Desconfía de las suposiciones que causan estrés innecesario, especialmente si también contribuyen a la procrastinación y la parálisis.
Anota tus suposiciones sobre el problema, seguidas de alternativas más realistas. Un ejemplo de pensamiento alternativo realista podría ser: «Dado que mi grupo de trabajo está compuesto por grandes emprendedores, es muy probable que la mayoría tengamos éxito. Por lo tanto, no necesito ser el mejor del grupo para lograrlo». Desarrollar suposiciones alternativas más realistas es tanto una ciencia como un arte. Experimenta con diferentes tipos de pensamiento para descubrir cuál te resulta más acertado y útil.
Empieza a tomarte un descanso ahora, en lugar de esperar el momento "adecuado".
Cuando disfrutas de una noche o un fin de semana libre y no hay peligro, aprendes que puedes sentirte menos ansioso por tu carga de trabajo. Si quieres sentirte más relajado con el trabajo, compórtate de forma más relajada.
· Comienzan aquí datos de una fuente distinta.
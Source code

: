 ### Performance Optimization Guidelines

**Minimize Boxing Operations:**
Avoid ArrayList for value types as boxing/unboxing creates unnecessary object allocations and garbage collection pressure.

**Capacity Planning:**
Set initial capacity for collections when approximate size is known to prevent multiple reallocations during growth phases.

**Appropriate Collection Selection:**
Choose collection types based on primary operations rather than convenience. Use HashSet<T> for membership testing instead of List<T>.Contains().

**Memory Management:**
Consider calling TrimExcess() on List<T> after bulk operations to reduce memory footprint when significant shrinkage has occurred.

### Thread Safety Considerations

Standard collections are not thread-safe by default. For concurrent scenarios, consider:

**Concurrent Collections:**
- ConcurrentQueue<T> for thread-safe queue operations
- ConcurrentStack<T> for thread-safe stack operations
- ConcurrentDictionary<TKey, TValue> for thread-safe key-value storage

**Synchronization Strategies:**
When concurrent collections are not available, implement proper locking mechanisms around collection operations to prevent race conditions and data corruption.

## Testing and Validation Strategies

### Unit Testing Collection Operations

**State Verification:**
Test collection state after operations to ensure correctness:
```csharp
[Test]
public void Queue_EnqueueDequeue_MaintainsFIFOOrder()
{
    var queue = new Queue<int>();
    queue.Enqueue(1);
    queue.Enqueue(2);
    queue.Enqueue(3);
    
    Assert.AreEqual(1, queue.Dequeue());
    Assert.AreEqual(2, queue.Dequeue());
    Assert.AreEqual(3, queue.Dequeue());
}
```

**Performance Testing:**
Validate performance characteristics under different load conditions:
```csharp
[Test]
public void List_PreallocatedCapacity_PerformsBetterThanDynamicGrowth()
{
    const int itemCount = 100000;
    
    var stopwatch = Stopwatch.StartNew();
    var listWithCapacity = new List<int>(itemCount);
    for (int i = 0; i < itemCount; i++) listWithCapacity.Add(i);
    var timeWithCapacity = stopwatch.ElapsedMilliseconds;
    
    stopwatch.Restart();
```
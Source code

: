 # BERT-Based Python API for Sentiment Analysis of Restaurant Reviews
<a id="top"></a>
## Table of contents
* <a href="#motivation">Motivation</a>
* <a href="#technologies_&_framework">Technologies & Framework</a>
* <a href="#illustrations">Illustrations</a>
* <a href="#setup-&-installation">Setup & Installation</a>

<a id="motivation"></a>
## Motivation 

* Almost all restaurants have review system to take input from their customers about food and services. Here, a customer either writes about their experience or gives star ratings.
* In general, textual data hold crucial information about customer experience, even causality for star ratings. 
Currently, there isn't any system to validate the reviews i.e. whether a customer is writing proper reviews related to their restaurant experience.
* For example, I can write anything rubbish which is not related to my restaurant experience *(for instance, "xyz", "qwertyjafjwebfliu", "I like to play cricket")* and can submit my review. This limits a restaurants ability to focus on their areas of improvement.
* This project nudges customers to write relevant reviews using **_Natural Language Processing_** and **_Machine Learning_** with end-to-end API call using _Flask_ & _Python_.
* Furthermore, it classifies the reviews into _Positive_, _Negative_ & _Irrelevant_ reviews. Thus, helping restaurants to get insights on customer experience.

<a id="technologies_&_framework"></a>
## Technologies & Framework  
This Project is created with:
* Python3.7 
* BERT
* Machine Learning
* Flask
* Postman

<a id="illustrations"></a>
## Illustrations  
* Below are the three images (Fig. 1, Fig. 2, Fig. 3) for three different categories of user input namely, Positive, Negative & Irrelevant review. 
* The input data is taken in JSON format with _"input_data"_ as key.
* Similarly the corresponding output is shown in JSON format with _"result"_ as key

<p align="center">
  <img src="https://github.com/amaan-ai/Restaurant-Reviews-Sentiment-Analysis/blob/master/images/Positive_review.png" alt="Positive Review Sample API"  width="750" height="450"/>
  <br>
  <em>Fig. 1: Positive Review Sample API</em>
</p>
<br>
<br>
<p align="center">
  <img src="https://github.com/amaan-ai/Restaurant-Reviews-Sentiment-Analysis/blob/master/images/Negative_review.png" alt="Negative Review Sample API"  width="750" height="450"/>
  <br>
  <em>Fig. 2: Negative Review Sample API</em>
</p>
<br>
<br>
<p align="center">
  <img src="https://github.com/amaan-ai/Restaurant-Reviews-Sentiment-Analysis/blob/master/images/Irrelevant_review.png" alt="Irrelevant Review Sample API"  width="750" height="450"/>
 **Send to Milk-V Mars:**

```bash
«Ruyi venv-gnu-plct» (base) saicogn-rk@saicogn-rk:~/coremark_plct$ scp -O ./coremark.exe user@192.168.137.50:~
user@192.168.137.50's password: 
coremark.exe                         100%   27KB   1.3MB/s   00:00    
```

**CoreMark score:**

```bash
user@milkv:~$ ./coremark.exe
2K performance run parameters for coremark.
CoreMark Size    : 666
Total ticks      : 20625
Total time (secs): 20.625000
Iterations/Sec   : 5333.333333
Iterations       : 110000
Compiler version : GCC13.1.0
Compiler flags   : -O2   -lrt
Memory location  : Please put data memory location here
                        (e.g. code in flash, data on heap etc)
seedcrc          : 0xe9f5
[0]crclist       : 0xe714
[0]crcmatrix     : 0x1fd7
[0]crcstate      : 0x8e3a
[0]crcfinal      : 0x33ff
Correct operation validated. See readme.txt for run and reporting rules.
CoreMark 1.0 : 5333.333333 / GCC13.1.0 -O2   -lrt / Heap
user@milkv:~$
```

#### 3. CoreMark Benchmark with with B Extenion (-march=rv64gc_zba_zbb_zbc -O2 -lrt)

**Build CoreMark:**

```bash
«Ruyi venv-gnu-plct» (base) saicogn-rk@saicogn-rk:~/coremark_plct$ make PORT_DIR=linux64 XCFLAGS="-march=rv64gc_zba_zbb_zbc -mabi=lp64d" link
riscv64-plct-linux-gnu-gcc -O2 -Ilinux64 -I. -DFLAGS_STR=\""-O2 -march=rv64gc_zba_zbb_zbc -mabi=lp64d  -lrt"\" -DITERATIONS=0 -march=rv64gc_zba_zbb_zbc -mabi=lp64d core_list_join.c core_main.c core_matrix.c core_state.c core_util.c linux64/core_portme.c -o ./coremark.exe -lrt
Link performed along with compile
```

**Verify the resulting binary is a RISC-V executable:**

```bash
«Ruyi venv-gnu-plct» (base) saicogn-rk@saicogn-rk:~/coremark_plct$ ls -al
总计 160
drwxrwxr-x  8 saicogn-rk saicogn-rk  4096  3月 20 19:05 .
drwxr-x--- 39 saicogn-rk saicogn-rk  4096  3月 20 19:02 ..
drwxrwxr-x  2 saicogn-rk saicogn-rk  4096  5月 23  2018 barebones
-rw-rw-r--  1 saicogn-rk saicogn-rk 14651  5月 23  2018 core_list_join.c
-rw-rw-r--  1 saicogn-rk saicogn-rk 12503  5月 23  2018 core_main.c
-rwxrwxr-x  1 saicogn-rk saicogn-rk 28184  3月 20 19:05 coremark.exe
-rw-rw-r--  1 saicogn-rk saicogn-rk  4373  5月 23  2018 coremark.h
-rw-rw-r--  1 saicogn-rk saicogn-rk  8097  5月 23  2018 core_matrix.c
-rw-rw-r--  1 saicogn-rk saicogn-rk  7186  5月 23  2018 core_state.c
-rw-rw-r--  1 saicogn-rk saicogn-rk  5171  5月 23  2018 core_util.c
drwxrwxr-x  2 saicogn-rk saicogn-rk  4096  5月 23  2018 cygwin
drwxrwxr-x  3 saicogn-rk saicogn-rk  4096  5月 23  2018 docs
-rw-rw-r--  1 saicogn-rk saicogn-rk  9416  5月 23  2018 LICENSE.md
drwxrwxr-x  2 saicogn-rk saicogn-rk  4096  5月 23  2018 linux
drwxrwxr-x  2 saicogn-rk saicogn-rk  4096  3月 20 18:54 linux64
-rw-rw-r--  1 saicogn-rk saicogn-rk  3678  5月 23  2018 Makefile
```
Puedes poner esto en práctica como quieras. Pregúntate: "¿Si estuviera más relajado con mi carga de trabajo, cómo actuaría?"
Un principio clásico de la psicología es que las personas esperan a que sus emociones cambien antes de modificar su comportamiento. Sin embargo, cambiar el comportamiento es probablemente la mejor y más rápida manera de cambiar las emociones (y los pensamientos). Cuando empieces a prestar atención a esto, probablemente notarás que el patrón se repite una y otra vez. Por ejemplo, intenta invertir la frase "Cuando esté menos ocupado, crearé mejores sistemas" a "Cuando cree mejores sistemas, me sentiré menos ocupado". Este enfoque te ayudará a combatir el patrón generalizado de autosabotaje de estar siempre demasiado ocupado.
¿Qué te parecieron los consejos? ¿Cuál empezarás a practicar hoy?